What the report shows, said Energy and Commerce Health panel member Cathy McMorris Rodgers (R-Wash.), is that "what President Obama promised during the healthcare — that if you liked your health insurance plan you'd be able to keep it — is really not true. That is an unkept promise."
The Obama administration responded with a post on the White House blog calling the report, from McKinsey & Company, an "outlier."
"The study misses some key points," wrote Deputy Chief of Staff Nancy-Ann DeParle, "and doesn't provide the complete picture about how the Affordable Care Act will strengthen the health care system and make it easier for employers to offer high quality coverage to their employees."
With the House not in session this week, it took a while for political rhetoric to flare up after McKinsey released its report late Monday.
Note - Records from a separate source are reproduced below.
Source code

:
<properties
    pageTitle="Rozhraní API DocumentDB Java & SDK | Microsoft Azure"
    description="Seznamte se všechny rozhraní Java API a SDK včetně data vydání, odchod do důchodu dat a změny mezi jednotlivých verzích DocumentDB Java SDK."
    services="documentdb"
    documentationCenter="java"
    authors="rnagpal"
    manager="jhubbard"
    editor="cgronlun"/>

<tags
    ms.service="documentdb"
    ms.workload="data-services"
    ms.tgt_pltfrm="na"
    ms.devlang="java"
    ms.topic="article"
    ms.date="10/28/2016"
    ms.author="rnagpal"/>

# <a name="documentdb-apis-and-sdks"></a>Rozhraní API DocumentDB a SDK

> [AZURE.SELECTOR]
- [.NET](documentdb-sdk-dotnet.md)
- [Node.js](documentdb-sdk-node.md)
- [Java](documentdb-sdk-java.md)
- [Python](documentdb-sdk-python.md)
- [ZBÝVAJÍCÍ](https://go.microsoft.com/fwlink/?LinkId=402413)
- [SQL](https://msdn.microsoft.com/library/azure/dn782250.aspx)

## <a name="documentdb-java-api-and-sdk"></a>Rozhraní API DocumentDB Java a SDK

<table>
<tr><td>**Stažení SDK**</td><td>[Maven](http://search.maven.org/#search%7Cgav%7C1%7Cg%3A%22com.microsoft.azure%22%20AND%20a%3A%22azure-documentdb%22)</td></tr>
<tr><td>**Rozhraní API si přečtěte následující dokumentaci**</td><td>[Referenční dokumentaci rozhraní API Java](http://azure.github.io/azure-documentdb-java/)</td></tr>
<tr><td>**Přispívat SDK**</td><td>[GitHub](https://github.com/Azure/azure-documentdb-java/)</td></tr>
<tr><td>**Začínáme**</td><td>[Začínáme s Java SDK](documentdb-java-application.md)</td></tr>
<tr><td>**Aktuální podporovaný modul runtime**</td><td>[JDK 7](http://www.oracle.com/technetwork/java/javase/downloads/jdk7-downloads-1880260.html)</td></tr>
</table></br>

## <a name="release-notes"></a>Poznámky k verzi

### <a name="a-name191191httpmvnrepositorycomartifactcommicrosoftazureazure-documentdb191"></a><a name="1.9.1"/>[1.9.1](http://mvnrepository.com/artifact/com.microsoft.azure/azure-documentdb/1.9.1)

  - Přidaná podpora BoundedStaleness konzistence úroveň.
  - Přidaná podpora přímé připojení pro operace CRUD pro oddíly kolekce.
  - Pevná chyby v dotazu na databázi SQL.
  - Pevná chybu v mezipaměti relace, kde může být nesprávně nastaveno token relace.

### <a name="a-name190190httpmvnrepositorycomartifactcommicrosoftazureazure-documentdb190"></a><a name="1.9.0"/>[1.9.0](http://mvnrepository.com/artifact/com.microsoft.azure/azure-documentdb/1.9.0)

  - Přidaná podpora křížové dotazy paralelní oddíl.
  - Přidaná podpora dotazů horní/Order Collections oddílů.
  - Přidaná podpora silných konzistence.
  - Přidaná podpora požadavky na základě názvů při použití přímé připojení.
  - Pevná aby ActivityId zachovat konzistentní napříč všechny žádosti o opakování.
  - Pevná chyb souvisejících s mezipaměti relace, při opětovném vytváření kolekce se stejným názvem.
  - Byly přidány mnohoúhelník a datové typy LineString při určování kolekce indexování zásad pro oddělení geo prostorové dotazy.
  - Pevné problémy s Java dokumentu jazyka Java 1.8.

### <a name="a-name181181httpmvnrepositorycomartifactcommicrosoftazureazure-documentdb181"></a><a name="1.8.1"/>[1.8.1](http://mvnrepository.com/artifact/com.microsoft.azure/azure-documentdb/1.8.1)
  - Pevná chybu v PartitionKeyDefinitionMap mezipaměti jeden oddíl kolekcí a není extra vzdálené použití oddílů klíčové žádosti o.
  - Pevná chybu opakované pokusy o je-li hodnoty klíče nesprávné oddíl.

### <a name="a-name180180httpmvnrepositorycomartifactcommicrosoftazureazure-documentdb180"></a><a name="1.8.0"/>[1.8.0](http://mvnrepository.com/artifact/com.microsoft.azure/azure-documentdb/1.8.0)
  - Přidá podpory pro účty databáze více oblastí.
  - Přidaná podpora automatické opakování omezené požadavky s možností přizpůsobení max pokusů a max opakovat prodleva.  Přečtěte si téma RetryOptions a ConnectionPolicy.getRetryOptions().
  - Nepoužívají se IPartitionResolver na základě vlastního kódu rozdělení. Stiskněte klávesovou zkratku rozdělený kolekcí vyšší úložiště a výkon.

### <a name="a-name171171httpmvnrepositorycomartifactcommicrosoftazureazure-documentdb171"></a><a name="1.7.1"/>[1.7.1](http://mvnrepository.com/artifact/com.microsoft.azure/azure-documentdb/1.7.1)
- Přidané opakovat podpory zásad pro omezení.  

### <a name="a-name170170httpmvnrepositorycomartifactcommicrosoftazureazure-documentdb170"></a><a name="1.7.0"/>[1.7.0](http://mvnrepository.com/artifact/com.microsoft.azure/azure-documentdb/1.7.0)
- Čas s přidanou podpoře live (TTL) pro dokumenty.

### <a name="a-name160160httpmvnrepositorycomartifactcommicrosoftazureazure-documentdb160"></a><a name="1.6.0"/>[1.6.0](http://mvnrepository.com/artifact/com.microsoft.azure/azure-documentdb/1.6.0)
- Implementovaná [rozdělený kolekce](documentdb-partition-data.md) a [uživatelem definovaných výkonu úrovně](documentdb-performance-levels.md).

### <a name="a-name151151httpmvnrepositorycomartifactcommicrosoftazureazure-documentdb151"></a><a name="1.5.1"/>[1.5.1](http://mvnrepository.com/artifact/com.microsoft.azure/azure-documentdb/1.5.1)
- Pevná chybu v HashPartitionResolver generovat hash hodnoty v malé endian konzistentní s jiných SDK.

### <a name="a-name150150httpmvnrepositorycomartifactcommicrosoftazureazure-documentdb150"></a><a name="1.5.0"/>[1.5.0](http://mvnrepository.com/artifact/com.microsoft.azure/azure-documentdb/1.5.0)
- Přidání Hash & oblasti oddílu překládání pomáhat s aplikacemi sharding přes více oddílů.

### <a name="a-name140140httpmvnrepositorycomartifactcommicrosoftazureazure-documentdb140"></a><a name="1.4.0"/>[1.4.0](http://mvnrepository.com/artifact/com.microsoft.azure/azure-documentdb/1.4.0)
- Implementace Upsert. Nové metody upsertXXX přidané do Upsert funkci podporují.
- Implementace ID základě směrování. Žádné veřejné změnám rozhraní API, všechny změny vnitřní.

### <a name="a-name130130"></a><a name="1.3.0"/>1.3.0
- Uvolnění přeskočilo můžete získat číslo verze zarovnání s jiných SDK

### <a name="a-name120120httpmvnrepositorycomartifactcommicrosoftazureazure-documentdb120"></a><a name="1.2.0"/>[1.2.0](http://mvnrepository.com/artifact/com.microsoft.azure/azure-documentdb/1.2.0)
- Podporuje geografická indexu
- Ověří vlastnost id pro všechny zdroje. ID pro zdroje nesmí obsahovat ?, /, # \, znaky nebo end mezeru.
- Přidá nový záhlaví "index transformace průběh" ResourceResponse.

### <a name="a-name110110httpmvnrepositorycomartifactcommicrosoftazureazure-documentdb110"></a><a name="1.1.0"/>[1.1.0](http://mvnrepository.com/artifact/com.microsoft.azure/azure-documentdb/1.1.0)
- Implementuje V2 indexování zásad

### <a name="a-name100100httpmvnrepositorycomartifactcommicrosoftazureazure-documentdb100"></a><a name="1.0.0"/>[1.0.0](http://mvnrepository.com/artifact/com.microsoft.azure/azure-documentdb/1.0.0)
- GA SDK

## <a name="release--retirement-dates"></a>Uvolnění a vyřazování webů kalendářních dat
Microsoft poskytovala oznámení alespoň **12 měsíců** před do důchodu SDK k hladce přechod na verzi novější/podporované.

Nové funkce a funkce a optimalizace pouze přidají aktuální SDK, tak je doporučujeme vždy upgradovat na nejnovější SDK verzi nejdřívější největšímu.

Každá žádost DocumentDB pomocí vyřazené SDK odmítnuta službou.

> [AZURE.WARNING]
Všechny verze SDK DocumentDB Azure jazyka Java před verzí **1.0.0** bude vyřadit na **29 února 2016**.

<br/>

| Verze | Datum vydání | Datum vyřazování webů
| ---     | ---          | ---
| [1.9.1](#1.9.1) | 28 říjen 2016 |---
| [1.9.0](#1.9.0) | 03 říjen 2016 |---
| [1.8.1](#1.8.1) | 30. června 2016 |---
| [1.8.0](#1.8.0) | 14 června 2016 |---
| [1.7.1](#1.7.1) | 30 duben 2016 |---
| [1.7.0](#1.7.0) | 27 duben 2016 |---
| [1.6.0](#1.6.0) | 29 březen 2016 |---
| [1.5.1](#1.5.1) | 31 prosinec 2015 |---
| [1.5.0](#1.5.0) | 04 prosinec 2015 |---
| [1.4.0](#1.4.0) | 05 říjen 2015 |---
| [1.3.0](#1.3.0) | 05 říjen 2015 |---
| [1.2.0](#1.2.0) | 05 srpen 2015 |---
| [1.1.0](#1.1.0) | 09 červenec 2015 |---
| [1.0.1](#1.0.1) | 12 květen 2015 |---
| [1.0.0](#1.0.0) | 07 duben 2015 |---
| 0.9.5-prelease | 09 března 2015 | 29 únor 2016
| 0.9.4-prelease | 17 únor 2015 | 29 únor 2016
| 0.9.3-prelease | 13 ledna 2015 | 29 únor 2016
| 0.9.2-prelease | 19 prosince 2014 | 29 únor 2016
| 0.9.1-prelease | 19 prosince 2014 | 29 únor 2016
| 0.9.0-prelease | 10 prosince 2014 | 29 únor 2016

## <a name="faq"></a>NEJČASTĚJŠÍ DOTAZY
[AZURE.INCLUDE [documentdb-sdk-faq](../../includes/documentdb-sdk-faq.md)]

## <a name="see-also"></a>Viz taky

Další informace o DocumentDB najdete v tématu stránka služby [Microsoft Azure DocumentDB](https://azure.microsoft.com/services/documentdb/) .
But by Wednesday the barbs were flying.
Ways and Means Republicans latched on to the report in their Prescription Pad blog, pointing out that this is the third report in a few weeks to conclude that many Americans might not be able to keep their coverage if they like it, as President Obama repeatedly promised before signing healthcare reform into law.
"Three reports in three weeks by highly respected independent experts — each one reaching the same conclusion: the Democrats' health care law has made health care coverage more expensive and threatens to destroy the ability to 'keep the coverage you have and like,' " the blog reads.
The blog stretches the conclusions reached by the two other reports it mentions, however.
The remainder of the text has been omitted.